A plastic oyster shell was provided for those who wanted to be a born-again Venus. My pose was less modest (but then I was fully dressed)
The iconic images of the Birth of Venus and Primavera (the birth of spring) are breathtakingly beautiful – in terms of the people depicted, the exquisite, delicate painting style and the ability of the pictures to talk to us over the centuries. I have always loved this image of Flora – the goddess of flowers and spring -(who also appears in the Birth of Venus) in the right foreground – her headdress, necklace and dress are all adorned with pinks and cornflowers. (When my son George got married I made myself a floral headdress with pinks and cornflowers) She looks so fresh and beautiful, and these images has been inspirational for so many dress designers.
I was therefore thrilled to bits to see two dresses by Schiaparelli, from her 1938 Pagan collection, inspired by the paintings of Botticelli.
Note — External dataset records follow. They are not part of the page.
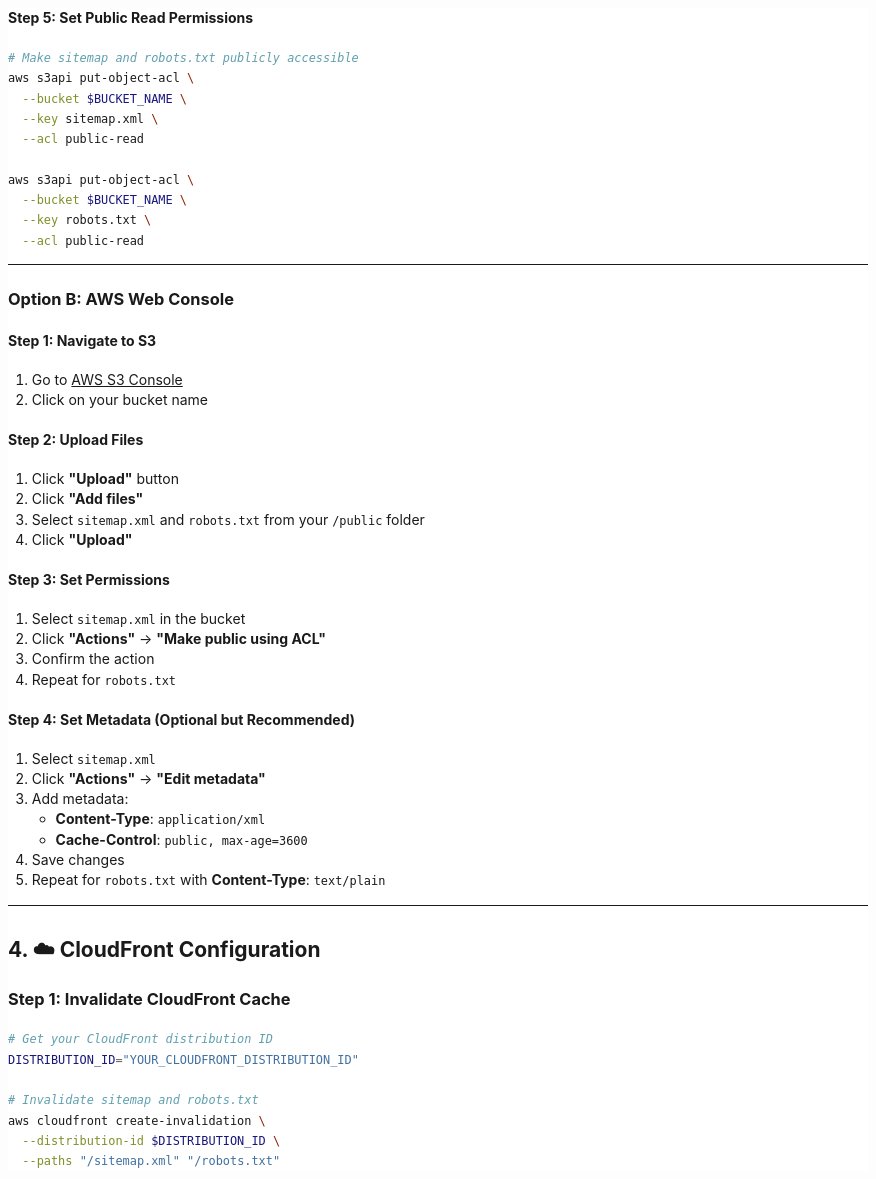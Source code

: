 #### Step 5: Set Public Read Permissions
```bash
# Make sitemap and robots.txt publicly accessible
aws s3api put-object-acl \
  --bucket $BUCKET_NAME \
  --key sitemap.xml \
  --acl public-read

aws s3api put-object-acl \
  --bucket $BUCKET_NAME \
  --key robots.txt \
  --acl public-read
```

---

### Option B: AWS Web Console

#### Step 1: Navigate to S3
1. Go to [AWS S3 Console](https://s3.console.aws.amazon.com/)
2. Click on your bucket name

#### Step 2: Upload Files
1. Click **"Upload"** button
2. Click **"Add files"**
3. Select `sitemap.xml` and `robots.txt` from your `/public` folder
4. Click **"Upload"**

#### Step 3: Set Permissions
1. Select `sitemap.xml` in the bucket
2. Click **"Actions"** → **"Make public using ACL"**
3. Confirm the action
4. Repeat for `robots.txt`

#### Step 4: Set Metadata (Optional but Recommended)
1. Select `sitemap.xml`
2. Click **"Actions"** → **"Edit metadata"**
3. Add metadata:
   - **Content-Type**: `application/xml`
   - **Cache-Control**: `public, max-age=3600`
4. Save changes
5. Repeat for `robots.txt` with **Content-Type**: `text/plain`

---

## 4. ☁️ CloudFront Configuration

### Step 1: Invalidate CloudFront Cache
```bash
# Get your CloudFront distribution ID
DISTRIBUTION_ID="YOUR_CLOUDFRONT_DISTRIBUTION_ID"

# Invalidate sitemap and robots.txt
aws cloudfront create-invalidation \
  --distribution-id $DISTRIBUTION_ID \
  --paths "/sitemap.xml" "/robots.txt"
```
Let’s have a closer look. The two evening gowns are very closely fitted to the body – the waist measures about 26″ and the hips about 34″. This one is made from black silk crepe and ornamented with an arrangement of leaves and flowers made from plastic sequins, and silk embroidery. The two bright pink flowers are actually attached right on the apex of the bust, an unusual and provocative placement. But even more interesting are three bosom emblems embroidered in two shades of pink-flesh with brownish nipple-tips. This dress, and the one below, are fastened at the side seam with an obvious plastic and metal zip.
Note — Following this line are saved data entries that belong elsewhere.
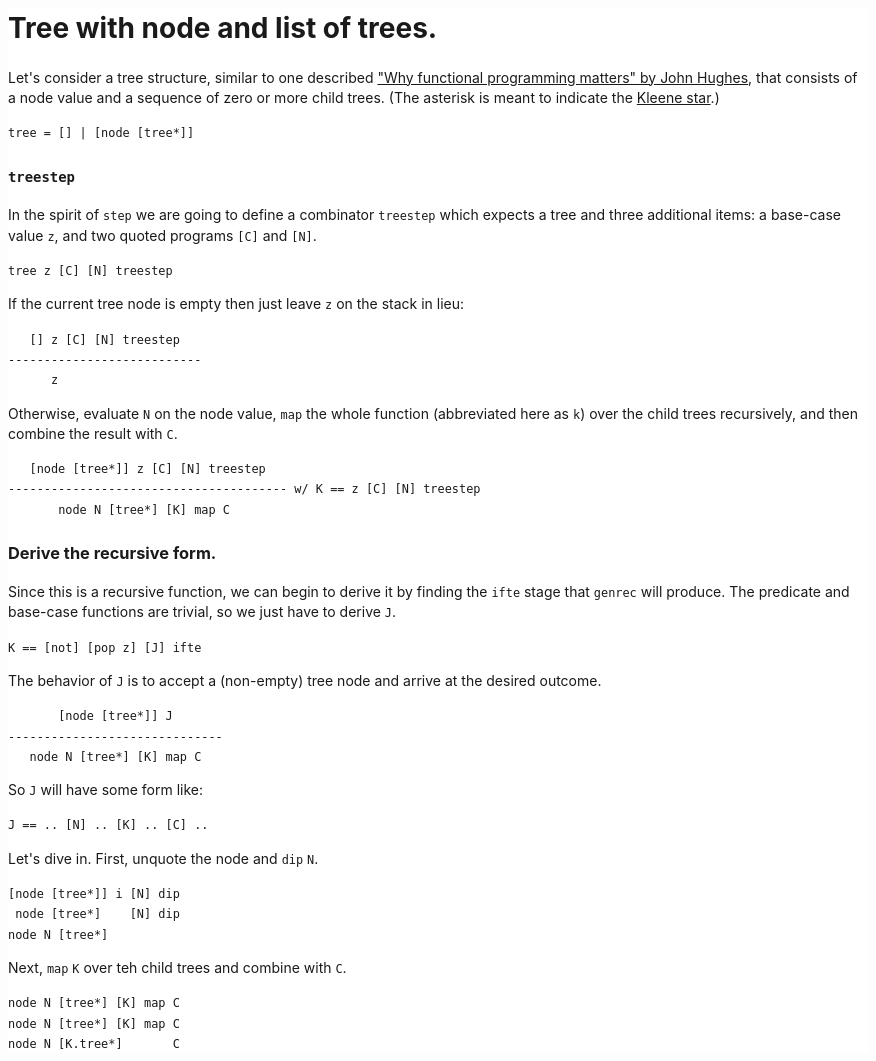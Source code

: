 # Tree with node and list of trees.
Let's consider a tree structure, similar to one described ["Why functional programming matters" by John Hughes](https://www.cs.kent.ac.uk/people/staff/dat/miranda/whyfp90.pdf), that consists of a node value and a sequence of zero or more child trees.  (The asterisk is meant to indicate the [Kleene star](https://en.wikipedia.org/wiki/Kleene_star).)

    tree = [] | [node [tree*]]

### `treestep`
In the spirit of `step` we are going to define a combinator `treestep` which expects a tree and three additional items: a base-case value `z`, and two quoted programs `[C]` and `[N]`.

    tree z [C] [N] treestep

If the current tree node is empty then just leave `z` on the stack in lieu:

       [] z [C] [N] treestep
    ---------------------------
          z

Otherwise, evaluate `N` on the node value, `map` the whole function (abbreviated here as `k`) over the child trees recursively, and then combine the result with `C`.

       [node [tree*]] z [C] [N] treestep
    --------------------------------------- w/ K == z [C] [N] treestep
           node N [tree*] [K] map C

### Derive the recursive form.
Since this is a recursive function, we can begin to derive it by finding the `ifte` stage that `genrec` will produce.  The predicate and base-case functions are trivial, so we just have to derive `J`.

    K == [not] [pop z] [J] ifte

The behavior of `J` is to accept a (non-empty) tree node and arrive at the desired outcome.

           [node [tree*]] J
    ------------------------------
       node N [tree*] [K] map C

So `J` will have some form like:

    J == .. [N] .. [K] .. [C] ..

Let's dive in.  First, unquote the node and `dip` `N`.

    [node [tree*]] i [N] dip
     node [tree*]    [N] dip
    node N [tree*]

Next, `map` `K` over teh child trees and combine with `C`.

    node N [tree*] [K] map C
    node N [tree*] [K] map C
    node N [K.tree*]       C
The second dress on display at the V&A is inspired by Flora, Schiaparelli uses a deep purple crepe fabric, garnished with a circular floral wreath at the neckline, made plastic, sequins and artificial flowers, and textured leaves. The motifs are then echoed on the dress in little bunches of embroidered flowers.
The exhibition runs to 3 July, after which it goes to Berlin. Do see it if you can, if only so you can get close to these classic Schiaparelli pieces.